The mastermind behind one of the funniest shows of all time has shared more than a few secrets from the beloved animated sitcom.

The Simpsons creator Matt Groening was treated to a godlike reception from the show's faithful fans at the Sydney Opera House on Friday night, giving a rare public talk as part of the Graphic Festival.

He shared stories from his early years as a struggling animator, screened wacky Japanese Simpsons adverts, and even gifted a lucky few in the front rows with impromptu hand-drawn sketches.

Most fascinating, though, was Groening's list of his all-time favourite scenes from the show. After an incredible 601 episodes, here are the scenes Groening hand-picked as his absolute favourites:

From the Episode Homer's Phobia

The phrase 'We work hard, we play hard' was never the same again. EVERYBODY DANCE NOW!
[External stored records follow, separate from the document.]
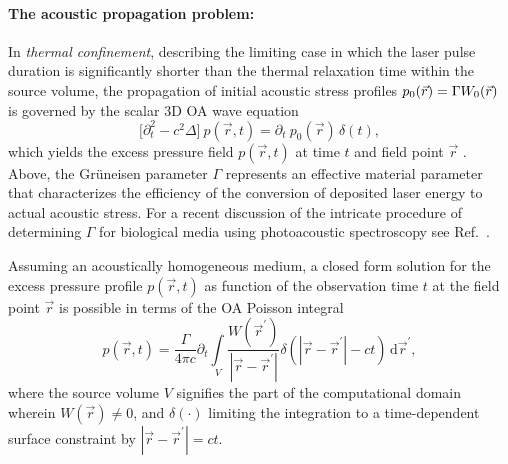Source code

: \documentclass[12pt]{iopart}
\begin{document}
\paragraph{The acoustic propagation problem:}
In \emph{thermal confinement}, describing the limiting case in which the laser
pulse duration is significantly shorter than the thermal relaxation time within
the source volume, the propagation of initial acoustic stress profiles $p_{\rm
0}(\vec{r})=\Gamma W_{\rm 0}(\vec{r})$ is governed by the scalar $3$D OA wave
equation
\begin{equation}
\big[ \partial_t^2 - c^{2} \Delta \big]~p(\vec{r},t) = 
        \partial_t~p_0(\vec{r})\,\delta(t), 
        \label{eq:OAWaveEq}
\end{equation}
which yields the excess pressure field $p(\vec{r},t)$ at time $t$ and field
point $\vec{r}$ \cite{Gusev:1993,Wang:2009}.
Above, the Gr\"uneisen parameter $\Gamma$ represents an effective material 
parameter that characterizes the efficiency of the conversion of deposited
laser energy to actual acoustic stress. For a recent discussion of the 
intricate procedure of determining $\Gamma$ for biological media using
photoacoustic spectroscopy see Ref.\ \cite{Yao:2014b}.

Assuming an acoustically homogeneous medium,
a closed form solution for the excess pressure profile 
$p(\vec{r},t)$ as function of the observation time $t$ at the field
point $\vec{r}$ is possible in terms of the OA Poisson integral
\begin{equation}
p(\vec{r},t) = \frac{\Gamma}{4\pi c} \partial_t
\int\limits_{V}\!\frac{W(\vec{r}^\prime)}{|\vec{r}-\vec{r}^\prime|}
\delta(|\vec{r}-\vec{r}^\prime| - ct)\,\mathrm{d}\vec{r}^\prime
,\label{eq:PAPoissonEq}
\end{equation} 
where the source volume $V$ signifies the part of the computational domain
wherein $W(\vec{r})\neq 0$, and $\delta(\cdot)$ limiting the
integration to a time-dependent surface constraint by $|\vec{r}-\vec{r}^\prime|
= ct$.  
\end{document}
Bart and the White Stripes

Because Homer getting tortured to within an inch of his life is ... just funny.

Catch Me If You Can

If you're more of a fan of The Simpsons' classic earlier seasons, you may not have seen this tribute to the title sequence from 2002 flick Catch Me If You Can before. Indeed, Groening focused on the later series of the show for much of his talk.

Hey Mr Prime Minister!

Scenes from the 1995 episode Bart Vs. Australia were received rapturously by the Sydney crowd, so it's easy to forget that some 21 years ago the show's depiction of Aussies as backwater hicks was quite controversial. "We thought it would go over well in Australia, because Australians would understand that we were getting everything wrong," Groening sheepishly admitted. But there was one thing us Aussies should glean from the episode, he told us: "Americans are jerks, and American TV writers are BIG jerks."

Homer steals grease

Surely the best of Homer's hairbrained schemes. Emu farm? PFFT!

Core destruct

Bye bye, Springfield.

Future couch gag

With the traditional couch gag given over to Academy Award-nominated animator/filmmaker Don Hertzfeldt for an episode, Hertzfelt went to town with this surreal riff on the show's seemingly endless longevity. It's lasted 27 years and 601 episodes to date, so what would The Simpsons look like in, say, a few centuries from now? The answer: Really, really upsetting.

We have just one thing to say about this sterling list, Mr Groening ... where's Poochie?